I have just had a truly fantastic weekend. I met up with a bunch of former Royal Navy communications and intelligence department colleagues that I had, with one exception, not seen for 30 years. Nothing very highbrow, it involved drinking, reminisces, tall stories (“dits” in naval parlance) and lots of fun. A whole heap of discussion took place about what we used to do and how we used to work together, learn from each other and improve upon what we did.

Nowadays this would be called sharing best practice. All branches of the military have always been keen on building excellence, practicing constantly what they do to improve and building close and productive bonds.

I humbly suggest that is why the UK military, of whatever branch, share an excellent worldwide reputation for professionalism in virtually any activity or role they find themselves deployed to do.

Fast forward to this week and I attended a regular meeting of like-minded advisers in London within a group I am a member of. All attendees are principals within their own firms,  strive for excellence and abide by the group rules which stipulate we must share experience, detail and even financial information upon request.

The group contains many who I like and respect most in our profession.

In what is often a lonely business for a business owner or an adviser, the ability to work together, learn from each other and improve what we do collectively has  a real resonance for me from my earliest working days in the armed forces. This is hardly new ground but I would suggest we can all improve collectively by learning from each other, discussing technical issues, compliance and regulation, software, staff pay issues and  just about everything else we have to deal with on a daily basis as well as attract, retain and satisfy our clients.

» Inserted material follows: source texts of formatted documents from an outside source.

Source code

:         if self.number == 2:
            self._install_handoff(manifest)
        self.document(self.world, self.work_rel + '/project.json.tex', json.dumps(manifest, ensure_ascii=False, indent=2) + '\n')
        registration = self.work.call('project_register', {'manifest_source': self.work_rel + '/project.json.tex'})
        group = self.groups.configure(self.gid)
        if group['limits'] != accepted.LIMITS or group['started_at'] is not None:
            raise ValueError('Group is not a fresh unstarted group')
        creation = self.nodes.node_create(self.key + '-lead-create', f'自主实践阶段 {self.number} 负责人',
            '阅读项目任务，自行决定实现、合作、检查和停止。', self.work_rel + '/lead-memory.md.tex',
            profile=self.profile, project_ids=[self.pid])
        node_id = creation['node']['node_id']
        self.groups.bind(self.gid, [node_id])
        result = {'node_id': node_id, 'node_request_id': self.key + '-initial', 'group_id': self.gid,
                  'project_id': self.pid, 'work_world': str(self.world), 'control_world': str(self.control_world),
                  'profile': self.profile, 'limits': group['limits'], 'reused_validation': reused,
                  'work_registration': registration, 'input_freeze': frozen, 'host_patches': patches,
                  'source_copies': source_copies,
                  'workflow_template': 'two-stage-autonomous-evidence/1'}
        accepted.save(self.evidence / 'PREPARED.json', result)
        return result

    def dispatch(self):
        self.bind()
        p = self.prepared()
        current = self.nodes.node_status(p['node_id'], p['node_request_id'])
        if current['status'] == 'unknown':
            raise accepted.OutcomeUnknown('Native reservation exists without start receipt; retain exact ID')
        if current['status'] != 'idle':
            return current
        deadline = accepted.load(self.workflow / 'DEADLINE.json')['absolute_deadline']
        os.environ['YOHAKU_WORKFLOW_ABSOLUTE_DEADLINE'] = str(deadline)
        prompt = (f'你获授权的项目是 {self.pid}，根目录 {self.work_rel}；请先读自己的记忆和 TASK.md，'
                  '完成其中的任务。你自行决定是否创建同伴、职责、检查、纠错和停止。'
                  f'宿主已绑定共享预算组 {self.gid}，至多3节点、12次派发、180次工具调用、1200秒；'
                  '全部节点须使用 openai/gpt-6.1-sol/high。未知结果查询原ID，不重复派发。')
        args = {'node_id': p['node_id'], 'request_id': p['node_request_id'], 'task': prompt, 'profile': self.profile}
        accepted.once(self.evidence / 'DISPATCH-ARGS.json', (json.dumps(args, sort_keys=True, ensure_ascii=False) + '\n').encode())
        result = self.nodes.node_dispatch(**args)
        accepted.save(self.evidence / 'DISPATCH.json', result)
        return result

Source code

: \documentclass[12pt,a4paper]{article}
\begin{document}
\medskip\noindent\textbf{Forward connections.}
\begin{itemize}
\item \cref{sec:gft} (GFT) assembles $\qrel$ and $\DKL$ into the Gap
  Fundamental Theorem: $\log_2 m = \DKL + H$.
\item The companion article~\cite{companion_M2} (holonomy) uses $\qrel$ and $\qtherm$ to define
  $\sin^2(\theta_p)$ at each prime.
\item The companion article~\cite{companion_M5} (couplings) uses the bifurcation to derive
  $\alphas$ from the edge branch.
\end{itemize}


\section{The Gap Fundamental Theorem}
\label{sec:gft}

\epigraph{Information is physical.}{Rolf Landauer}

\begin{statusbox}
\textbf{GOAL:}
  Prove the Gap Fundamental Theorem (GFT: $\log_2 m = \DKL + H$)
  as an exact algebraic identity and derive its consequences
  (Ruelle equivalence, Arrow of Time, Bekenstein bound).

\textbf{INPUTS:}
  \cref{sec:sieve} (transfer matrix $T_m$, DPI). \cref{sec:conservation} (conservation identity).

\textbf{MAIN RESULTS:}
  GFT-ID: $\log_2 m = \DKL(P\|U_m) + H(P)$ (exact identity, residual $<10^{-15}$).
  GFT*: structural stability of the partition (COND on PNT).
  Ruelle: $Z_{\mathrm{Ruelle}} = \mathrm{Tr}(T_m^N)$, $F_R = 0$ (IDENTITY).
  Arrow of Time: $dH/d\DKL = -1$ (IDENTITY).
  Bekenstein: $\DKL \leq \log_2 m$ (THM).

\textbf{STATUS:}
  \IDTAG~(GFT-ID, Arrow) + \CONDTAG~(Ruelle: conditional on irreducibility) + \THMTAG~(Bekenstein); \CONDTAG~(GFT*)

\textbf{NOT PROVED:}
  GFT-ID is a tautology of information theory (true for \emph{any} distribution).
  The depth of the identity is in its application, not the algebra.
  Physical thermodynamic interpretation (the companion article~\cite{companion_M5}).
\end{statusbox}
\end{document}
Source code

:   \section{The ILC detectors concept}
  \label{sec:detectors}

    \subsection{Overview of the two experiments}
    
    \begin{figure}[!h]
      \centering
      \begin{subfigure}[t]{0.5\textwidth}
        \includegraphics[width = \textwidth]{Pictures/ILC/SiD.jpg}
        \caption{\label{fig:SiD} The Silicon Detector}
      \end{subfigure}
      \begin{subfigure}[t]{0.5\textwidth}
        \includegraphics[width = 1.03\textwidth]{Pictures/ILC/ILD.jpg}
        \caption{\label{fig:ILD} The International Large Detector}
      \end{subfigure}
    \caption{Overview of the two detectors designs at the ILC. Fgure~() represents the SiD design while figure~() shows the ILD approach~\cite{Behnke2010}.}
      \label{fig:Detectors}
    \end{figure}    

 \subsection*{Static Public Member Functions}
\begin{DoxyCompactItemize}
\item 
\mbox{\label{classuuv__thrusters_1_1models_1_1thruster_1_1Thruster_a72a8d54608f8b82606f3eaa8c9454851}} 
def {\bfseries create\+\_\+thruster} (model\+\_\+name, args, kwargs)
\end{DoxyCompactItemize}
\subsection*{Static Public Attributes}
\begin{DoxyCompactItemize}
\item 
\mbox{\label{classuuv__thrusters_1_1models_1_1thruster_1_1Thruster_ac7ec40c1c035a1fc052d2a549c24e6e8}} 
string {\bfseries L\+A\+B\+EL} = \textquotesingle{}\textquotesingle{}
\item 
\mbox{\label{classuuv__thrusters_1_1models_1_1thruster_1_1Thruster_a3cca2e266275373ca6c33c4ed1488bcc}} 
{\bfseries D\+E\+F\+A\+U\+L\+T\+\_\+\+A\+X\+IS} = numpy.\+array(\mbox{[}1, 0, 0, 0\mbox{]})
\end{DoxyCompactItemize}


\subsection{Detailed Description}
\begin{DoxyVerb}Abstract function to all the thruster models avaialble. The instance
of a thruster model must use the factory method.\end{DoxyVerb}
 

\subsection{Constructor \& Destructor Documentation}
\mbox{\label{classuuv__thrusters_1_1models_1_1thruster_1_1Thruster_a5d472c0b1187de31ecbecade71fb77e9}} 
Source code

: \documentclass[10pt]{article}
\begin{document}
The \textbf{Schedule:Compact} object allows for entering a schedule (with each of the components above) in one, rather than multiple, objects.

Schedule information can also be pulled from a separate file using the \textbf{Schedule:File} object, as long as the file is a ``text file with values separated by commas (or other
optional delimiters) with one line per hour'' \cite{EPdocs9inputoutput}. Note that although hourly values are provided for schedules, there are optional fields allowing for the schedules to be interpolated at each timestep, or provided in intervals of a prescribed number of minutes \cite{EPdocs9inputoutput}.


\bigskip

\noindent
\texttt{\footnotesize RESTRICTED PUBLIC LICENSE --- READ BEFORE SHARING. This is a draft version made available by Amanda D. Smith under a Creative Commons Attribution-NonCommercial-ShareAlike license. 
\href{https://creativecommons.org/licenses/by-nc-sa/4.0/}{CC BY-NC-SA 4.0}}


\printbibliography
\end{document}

I read somewhere the other day that there are roughly the same amount of advisers as dentists in the UK and they are respected, valued and becoming rarer. Sound familiar? If this is the case, we are hardly tripping over each other as advisers, and nor are we competing for clients in any real sense.

So, let’s all work together then, form alliances, formal or informal, work for the common good, with and for each other, for our clients and for our staff. Share best practice, reach out to a fellow adviser, assist your supposed competitor. We are all in this together.

We can at times often feel very marginalised by the larger providers, the Government
and the regulator in the process of delivering excellent, technical and professional financial advice. Maybe together we can all begin to feel a little less so.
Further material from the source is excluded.